Yesun delves even deeper into the music of Fonseca’s homeland, weaving in beats, spoken word, analogue keyboards, Fonseca’s sonorous vocals and more.
“I am presenting a Cuba without borders,” says Fonseca. “I’m building bridges between my AfroCuban roots and other styles of music and doing some of the crazy things I love doing live.”
Fonseca has been at the forefront of the renaissance in Cuban music for nearly three decades, releasing a catalogue of acclaimed solo albums between joining the legendary Buena Vista Social Club, touring with crooner Ibrahim Ferrer (1927 – 2005) then with singer Omara Portuondo. His 2007 album Zamazu proved him a performer/composer in his own right. 2012’s Grammy-nominated Yo featured guests including Fatoumata Diawara, the Malian singing star with whom Fonseca subsequently embarked on an acclaimed live collaboration.
Fonseca’s goals are the same: “I try to be a better musician so I’m always practicing, composing, experimenting,” he says. “I like breaking new ground.”
Yesun is a wordplay title symbolising water. Water drawn from the well of AfroCuban history and given with a modern, forward-looking twist. For in the same way that water, the giver of life, has vast reach and shape-shifting power, so does Fonseca’s music flow from ancient to modern, embracing challenges, prompting growth. Opening a channel for young musicians in Cuba, who take inspiration from his cross-genre adventures and wild success abroad.
Tracks include ‘La llamada’ (‘The Call’), with its propulsive piano, tempo changes and the celestial voices of female quartet Gema 4. ‘Kachucha’ pulses with Afro-centric pride, blending compulsive rhythms with sonic effects, deep baritone vocalese and Maalouf’s liberating trumpet playing.
‘Cadenas’ kicks off prog-rock style before a tempo shift brings in a cha-cha vibe, sung exhortations and some truth-spitting spoken word from Danay Suarez: “She’s talking about how important it is to fight for one’s soul.”
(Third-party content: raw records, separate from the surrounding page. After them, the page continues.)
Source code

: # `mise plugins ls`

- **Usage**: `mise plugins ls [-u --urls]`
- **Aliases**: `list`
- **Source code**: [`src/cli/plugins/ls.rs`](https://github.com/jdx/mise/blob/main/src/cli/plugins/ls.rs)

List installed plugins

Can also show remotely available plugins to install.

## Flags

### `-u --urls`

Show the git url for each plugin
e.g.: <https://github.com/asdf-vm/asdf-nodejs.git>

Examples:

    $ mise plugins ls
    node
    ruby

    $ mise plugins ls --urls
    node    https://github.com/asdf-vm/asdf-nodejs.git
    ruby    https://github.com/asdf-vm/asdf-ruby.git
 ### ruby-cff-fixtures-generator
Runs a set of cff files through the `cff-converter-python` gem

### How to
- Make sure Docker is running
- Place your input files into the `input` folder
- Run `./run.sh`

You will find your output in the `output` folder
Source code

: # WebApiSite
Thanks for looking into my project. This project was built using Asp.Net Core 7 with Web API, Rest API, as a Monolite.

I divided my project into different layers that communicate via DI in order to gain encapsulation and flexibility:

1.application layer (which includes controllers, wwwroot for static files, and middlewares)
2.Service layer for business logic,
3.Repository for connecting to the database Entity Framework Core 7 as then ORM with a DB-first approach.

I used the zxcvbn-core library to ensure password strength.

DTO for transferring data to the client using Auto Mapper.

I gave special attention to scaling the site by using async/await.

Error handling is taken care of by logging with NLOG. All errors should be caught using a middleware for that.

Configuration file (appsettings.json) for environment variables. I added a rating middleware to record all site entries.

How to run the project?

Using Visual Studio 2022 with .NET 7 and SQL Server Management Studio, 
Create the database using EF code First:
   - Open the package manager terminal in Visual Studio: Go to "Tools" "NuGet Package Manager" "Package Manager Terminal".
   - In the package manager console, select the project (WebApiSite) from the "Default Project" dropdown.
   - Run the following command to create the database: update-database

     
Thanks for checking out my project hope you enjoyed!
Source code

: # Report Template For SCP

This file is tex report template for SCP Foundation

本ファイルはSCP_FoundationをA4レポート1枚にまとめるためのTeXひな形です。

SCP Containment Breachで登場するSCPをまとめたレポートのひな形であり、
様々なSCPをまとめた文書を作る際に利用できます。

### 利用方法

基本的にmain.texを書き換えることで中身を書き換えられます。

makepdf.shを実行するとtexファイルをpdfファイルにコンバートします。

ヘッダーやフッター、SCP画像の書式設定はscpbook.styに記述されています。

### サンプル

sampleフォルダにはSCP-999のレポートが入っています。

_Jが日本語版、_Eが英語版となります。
‘Por Ti’ is a masterclass in classical composition. ‘Aggua’ is a call to party. ‘Motown’ showcases the trio’s remarkable telepathy. ‘Stone of Hope’ finds Fonseca singing bossa nova-style over a looping bassline that recalls the yambú form of Cuban rumba.
‘Mambo pa la Nina’ is a crazy happy mambo fuelled by modern electronica and the sort of vintage-sounding Moog and Hammond organ played by two of Fonseca’s heroes, Herbie Hancock and Joe Zawinul.
Fonseca pours water on his AfroCuban roots in ‘Ocha’ and subverts more clichés in the process. ‘No soy de esos’ is a melodic instrumental that confirms Fonseca out as musician of sensitivity and substance. ‘Clave’ is a funky paean to the basic pattern underpinning AfroCuban music, and the endless possibilities it enables.
Yesun, then. An album by a Cuban virtuoso determined to make music his way, and modernise Cuban music in the process.
“This is me,” says Roberto Fonseca. “This is who I am.”